When Aomori Prefecture’s wild mushroom Cesium levels were found to be 120 Bq/kg in April, a ban was placed on their sale and consumption. Later, domestically-grown mushrooms grown in Aomori City were tested at 107 Bq/kg, so all of the prefecture’s mushrooms were added to the government’s ban on consumption and sales. In all, ten Prefectures have suffered the same government restrictions. An Aomori restaurant owner was forced to stop using Aomori mushrooms in her establishment due to the ban, but she questioned what was happening, “How can the mushrooms be contaminated when the city is so far away from the nuclear power plant?” She has been using more expensive ones shipped in from other parts of Japan that have no mushroom bans. Now, she doesn’t know what to do.
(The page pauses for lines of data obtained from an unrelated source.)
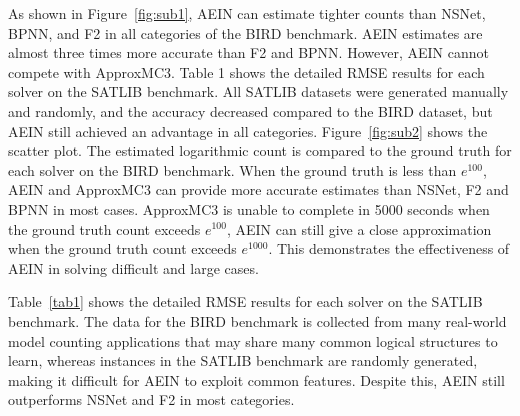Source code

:As shown in Figure~\ref{fig:sub1}, AEIN can estimate tighter counts than NSNet, BPNN, and F2 in all categories of the BIRD benchmark. 
AEIN estimates are almost three times more accurate than F2 and BPNN. However, AEIN cannot compete with ApproxMC3.
Table 1 shows the detailed RMSE results for each solver on the SATLIB benchmark. All SATLIB datasets were generated manually and 
randomly, and the accuracy decreased compared to the BIRD dataset, but AEIN still achieved an advantage in all categories.
Figure~\ref{fig:sub2} shows the scatter plot. The estimated logarithmic count is compared to the ground truth for each solver on 
the BIRD benchmark. When the ground truth is less than \(e^{100}\), AEIN and ApproxMC3 can provide more accurate estimates than NSNet, 
F2 and BPNN in most cases. ApproxMC3 is unable to complete in 5000 seconds when the ground truth count exceeds \(e^{100}\), AEIN can 
still give a close approximation when the ground truth count exceeds \(e^{1000}\). This demonstrates the effectiveness of AEIN in solving 
difficult and large cases.

Table~\ref{tab1} shows the detailed RMSE results for each solver on the SATLIB benchmark. The data for the BIRD benchmark is collected 
from many real-world model counting applications that may share many common logical structures to learn, whereas instances in the SATLIB 
benchmark are randomly generated, making it difficult for AEIN to exploit common features. Despite this, AEIN still outperforms NSNet 
and F2 in most categories.

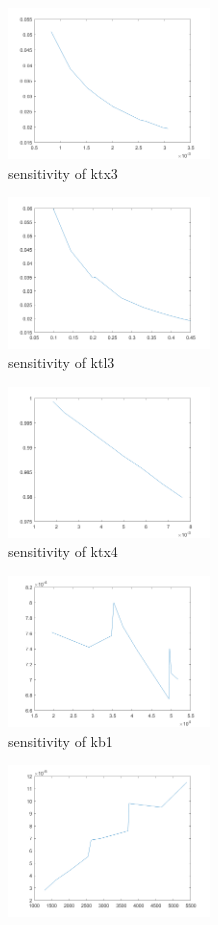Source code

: \begin{figure}[H]
\begin{subfigure}{0.5\textwidth}
		\includegraphics[height=4cm]{tx3.png}
		\caption{sensitivity of ktx3}
	\end{subfigure}%
	\begin{subfigure}{0.5\textwidth}
		\includegraphics[height=4cm]{tl3.png}
		\caption{sensitivity of ktl3}
	\end{subfigure}
	\begin{subfigure}{0.5\textwidth}
		\includegraphics[height=4cm]{tx4.png}
		\caption{sensitivity of ktx4}
	\end{subfigure}%
	\begin{subfigure}{0.5\textwidth}
		\includegraphics[height=4cm]{b1.png}
		\caption{sensitivity of kb1}
	\end{subfigure}
	\begin{subfigure}{0.5\textwidth}
		\includegraphics[height=4cm]{b2.png}

\end{subfigure}
\end{figure}
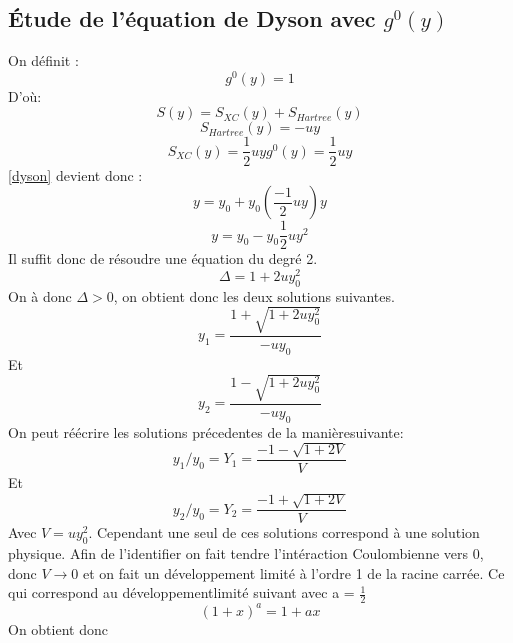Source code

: \documentclass[12pt]{article}
\begin{document}
\subsection{\'Etude de l'\'equation de Dyson avec $g^0(y)$}
On d\'efinit :
\begin{equation}
 g^0(y) = 1
\end{equation}
D'o\`u:
\begin{equation}
 S(y) = S_{XC}(y) + S_{Hartree}(y)
\end{equation}
\begin{equation}
 S_{Hartree}(y) = -uy
\end{equation}
\begin{equation}
 S_{XC}(y) = \frac{1}{2} u y g^0(y) = \frac{1}{2} u y
\end{equation}
\ref{dyson} devient donc :
\begin{equation}
 y = y_0 + y_0 (\frac{-1}{2} u y) y
\end{equation}
\begin{equation}
 y = y_0 - y_0 \frac{1}{2} u y^2
\end{equation}
Il suffit donc de r\'esoudre une \'equation du degr\'e 2.
\begin{equation}
 \Delta = 1 + 2 u y_0^2
\end{equation}
On \`a donc $\Delta > 0 $, on obtient donc les deux solutions suivantes.
\begin{equation}
 y_1 = \frac{1 + \sqrt{1 + 2 u y_0 ^2}}{- u y_0}
\end{equation}
Et 
\begin{equation}
 y_2 = \frac{1 - \sqrt{1 + 2 u y_0^2}}{- u y_0}
\end{equation}
On peut r\'e\'ecrire les solutions pr\'ecedentes de la mani\`eresuivante:
\begin{equation}
 y_1/y_0 = Y_1 = \frac{-1-\sqrt{1 + 2 V}}{V}
\end{equation}
Et 
\begin{equation}
 y_2/y_0 = Y_2 = \frac{-1 + \sqrt{1 + 2V}}{V}
\end{equation}
Avec $V = uy_0^2$. Cependant une seul de ces solutions correspond \`a une solution physique. 
Afin de l'identifier on fait tendre l'int\'eraction Coulombienne vers 0, donc $V\rightarrow 0$ et on fait un d\'eveloppement limit\'e \`a l'ordre 1 de la racine carr\'ee. Ce qui correspond au d\'eveloppementlimit\'e suivant avec a = $\frac{1}{2}$
\begin{equation}
 (1 + x)^a = 1 + ax 
\end{equation}
On obtient donc 
\end{document}
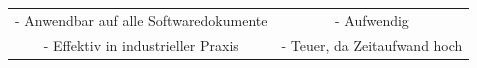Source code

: 		\begin{center}
			\begin{tabular}{c|c}
				\color{green}{\textbf{+}}              & \color{red}{\textbf{-}} \\
				\hline
				- Anwendbar auf alle Softwaredokumente & - Aufwendig \\
				- Effektiv in industrieller Praxis     & - Teuer, da Zeitaufwand hoch \\
			\end{tabular}
		\end{center}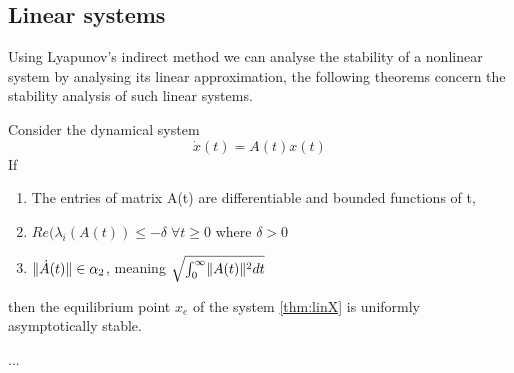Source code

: \subsection{Linear systems}
Using Lyapunov's indirect method we can analyse the stability of a nonlinear system by analysing its linear approximation, the following theorems concern the stability analysis of such linear systems.
\thm{}
{
    Consider the dynamical system
             \begin{equation}
                \label{thm:linX}
                \dot{x}(t) = A(t)x(t)
            \end{equation}
     If 
     \begin{enumerate}
         \item The entries of matrix A(t) are differentiable and bounded functions of t,
        \item $Re(\lambda_i(A(t)) \le -\delta \; \forall t\ge 0$ where $\delta > 0$
        \item $\lVert\dot{A}(t)\rVert \in \alpha_2$, meaning $\sqrt{\int_0^\infty \lVert A(t)\rVert^2 dt}$
     \end{enumerate}
    then the equilibrium point $x_e$ of the system  \ref{thm:linX} is uniformly asymptotically stable.

    \ex{}
    {...}
}
\thm{}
Professor Muramatsu says that mushrooms grown in the vicinity of F. Daiichi will surely have accident-spawned Cesium, but he wonders how many other Prefectures like Aomori have restrictions because of levels of non-Fukushima Cesium above the new standards. The Health Ministry says, “We need to observe changes over the long term, and we want to work with relevant organizations to study (this issue).”
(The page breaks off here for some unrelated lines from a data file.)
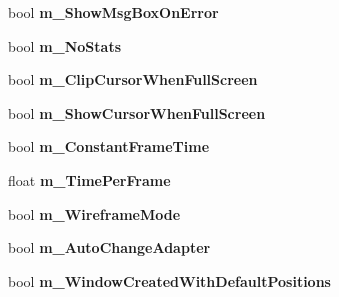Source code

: \begin{DoxyCompactItemize}
\item 
\hypertarget{struct_d_x_u_t_state_1_1_s_t_a_t_e_a004e30340dddb4fa02e7b543aeffefa2}{bool {\bfseries m\+\_\+\+Show\+Msg\+Box\+On\+Error}}\label{struct_d_x_u_t_state_1_1_s_t_a_t_e_a004e30340dddb4fa02e7b543aeffefa2}

\item 
\hypertarget{struct_d_x_u_t_state_1_1_s_t_a_t_e_a1dc5fdc02f30f7b855ab658efa8ef766}{bool {\bfseries m\+\_\+\+No\+Stats}}\label{struct_d_x_u_t_state_1_1_s_t_a_t_e_a1dc5fdc02f30f7b855ab658efa8ef766}

\item 
\hypertarget{struct_d_x_u_t_state_1_1_s_t_a_t_e_a2e774e7182004e2dc8886b4eda221667}{bool {\bfseries m\+\_\+\+Clip\+Cursor\+When\+Full\+Screen}}\label{struct_d_x_u_t_state_1_1_s_t_a_t_e_a2e774e7182004e2dc8886b4eda221667}

\item 
\hypertarget{struct_d_x_u_t_state_1_1_s_t_a_t_e_ab2e16be5d482a6e743ec3a82dea880fb}{bool {\bfseries m\+\_\+\+Show\+Cursor\+When\+Full\+Screen}}\label{struct_d_x_u_t_state_1_1_s_t_a_t_e_ab2e16be5d482a6e743ec3a82dea880fb}

\item 
\hypertarget{struct_d_x_u_t_state_1_1_s_t_a_t_e_a783529e74698e9a454c88bd5dc2a8b36}{bool {\bfseries m\+\_\+\+Constant\+Frame\+Time}}\label{struct_d_x_u_t_state_1_1_s_t_a_t_e_a783529e74698e9a454c88bd5dc2a8b36}

\item 
\hypertarget{struct_d_x_u_t_state_1_1_s_t_a_t_e_a88cc5ed3a6c278d8878729cb31807d38}{float {\bfseries m\+\_\+\+Time\+Per\+Frame}}\label{struct_d_x_u_t_state_1_1_s_t_a_t_e_a88cc5ed3a6c278d8878729cb31807d38}

\item 
\hypertarget{struct_d_x_u_t_state_1_1_s_t_a_t_e_a0525b4dffa98dd3f8f6a13b59e8af4d8}{bool {\bfseries m\+\_\+\+Wireframe\+Mode}}\label{struct_d_x_u_t_state_1_1_s_t_a_t_e_a0525b4dffa98dd3f8f6a13b59e8af4d8}

\item 
\hypertarget{struct_d_x_u_t_state_1_1_s_t_a_t_e_a617e6fad467d4ccb7963c19e9d537bc0}{bool {\bfseries m\+\_\+\+Auto\+Change\+Adapter}}\label{struct_d_x_u_t_state_1_1_s_t_a_t_e_a617e6fad467d4ccb7963c19e9d537bc0}

\item 
\hypertarget{struct_d_x_u_t_state_1_1_s_t_a_t_e_a1016f7d74385e9d74b86c6d8fe53176a}{bool {\bfseries m\+\_\+\+Window\+Created\+With\+Default\+Positions}}\label{struct_d_x_u_t_state_1_1_s_t_a_t_e_a1016f7d74385e9d74b86c6d8fe53176a}


\end{DoxyCompactItemize}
They should not only look at Muramatsu’s research, but also seriously reconsider the new national standards on radiological content in foods. Numerous prestigious international research organizations like the IAEA and UNSCEAR recommend the limits on radioactive Cesium levels be 1000 Bq/kg. Before the Fukushima accident, Japan generally followed the international guidelines. Because of public radiation fears broadcast in the Press after the accident, Japan cut the limit in half hoping it would have a calming influence. But the level of fear remained high, so Tokyo lowered the limits to one-tenth of the international standards. One might ask how safe are the international standards? All regulatory limits for radiation exposure are set at least 10 times lower than the hypothetical level at which negative health effects might occur, and this includes internal doses from ingestion of food and drink. The international limits are very safe. Regardless, in the hope of making their politically-vocal radiophobic demographic feel safe, Japan lowered their standards by an additional order of magnitude.
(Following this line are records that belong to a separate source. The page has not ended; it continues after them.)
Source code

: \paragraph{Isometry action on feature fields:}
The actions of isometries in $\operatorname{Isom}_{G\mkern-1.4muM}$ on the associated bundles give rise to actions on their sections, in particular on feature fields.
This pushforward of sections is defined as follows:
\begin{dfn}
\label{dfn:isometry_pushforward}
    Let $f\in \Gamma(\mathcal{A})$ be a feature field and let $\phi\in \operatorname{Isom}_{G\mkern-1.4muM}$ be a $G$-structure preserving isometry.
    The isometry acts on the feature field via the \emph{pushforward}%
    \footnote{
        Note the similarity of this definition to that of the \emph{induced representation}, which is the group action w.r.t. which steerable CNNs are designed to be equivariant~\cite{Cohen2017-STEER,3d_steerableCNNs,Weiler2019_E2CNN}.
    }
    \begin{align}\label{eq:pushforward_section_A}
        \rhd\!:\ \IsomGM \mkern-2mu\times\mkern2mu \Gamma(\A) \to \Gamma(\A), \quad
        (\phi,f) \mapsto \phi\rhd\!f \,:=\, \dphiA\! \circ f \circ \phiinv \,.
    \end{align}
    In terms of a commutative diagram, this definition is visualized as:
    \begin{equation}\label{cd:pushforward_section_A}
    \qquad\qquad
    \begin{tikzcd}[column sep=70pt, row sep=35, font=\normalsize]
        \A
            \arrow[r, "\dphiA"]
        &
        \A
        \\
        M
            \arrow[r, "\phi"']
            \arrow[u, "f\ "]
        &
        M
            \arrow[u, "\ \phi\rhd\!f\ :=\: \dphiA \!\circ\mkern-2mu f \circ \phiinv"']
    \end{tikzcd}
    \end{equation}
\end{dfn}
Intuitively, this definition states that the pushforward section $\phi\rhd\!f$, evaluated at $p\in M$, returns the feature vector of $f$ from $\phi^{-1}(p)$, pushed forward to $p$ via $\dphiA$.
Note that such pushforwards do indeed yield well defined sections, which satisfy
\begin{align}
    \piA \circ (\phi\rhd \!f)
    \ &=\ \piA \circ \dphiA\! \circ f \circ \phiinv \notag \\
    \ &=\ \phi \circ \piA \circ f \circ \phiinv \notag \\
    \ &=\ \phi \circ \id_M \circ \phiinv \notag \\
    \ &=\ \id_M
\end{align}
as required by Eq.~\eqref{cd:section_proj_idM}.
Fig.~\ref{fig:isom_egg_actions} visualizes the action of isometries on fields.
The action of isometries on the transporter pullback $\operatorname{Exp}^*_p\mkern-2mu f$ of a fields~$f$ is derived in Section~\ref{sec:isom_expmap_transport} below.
This writer has gone on record saying that Japan’s new radiation standards are unrealistically restrictive. They were not based on scientific evidence. They were created out of perceived political expediency by the regime that was summarily voted out of office last month. Thus, they are flatly arbitrary. Suddenly, we find their limits are below the levels that have safely been the case in Aomori Prefecture for at least two decades…if not considerably longer. I am convinced that as time passes, more and more evidence revealing the ridiculous nature of these too-low limits will be uncovered, not only in food contamination levels but also with their 1 millisievert per year whole body limit unnecessarily keeping Fukushima evacuees from their undamaged homes. Japan has never run a comprehensive natural background study, so they don’t know what is normal for their country and what isn’t. Whole body exposure limits, both internal and external, might be better based on the highest natural background levels where historically-healthy Japanese people have lived healthy lives for decades…centuries…in some cases millennia. The contamination levels in foodstuffs should reflect this naturally-occurring-in-Japan whole body limit. It will take considerable time and effort because they will be starting from zero, if you will, but doing anything less is disrespectful to the Japanese people.
But, what should be done in the while this research is performed? Tokyo’s former political regime went too far and allowed political expediency to confound reason. The new administration should tell the people of Japan that the old governmental regime made a horrible mistake. Japan should raise its food contamination standards back to the 500 Bq/kg level invoked soon after the Fukushima accident, at the very least. They say we should learn from our mistakes. Japan’s new government should learn from this mistake made by their political forerunners.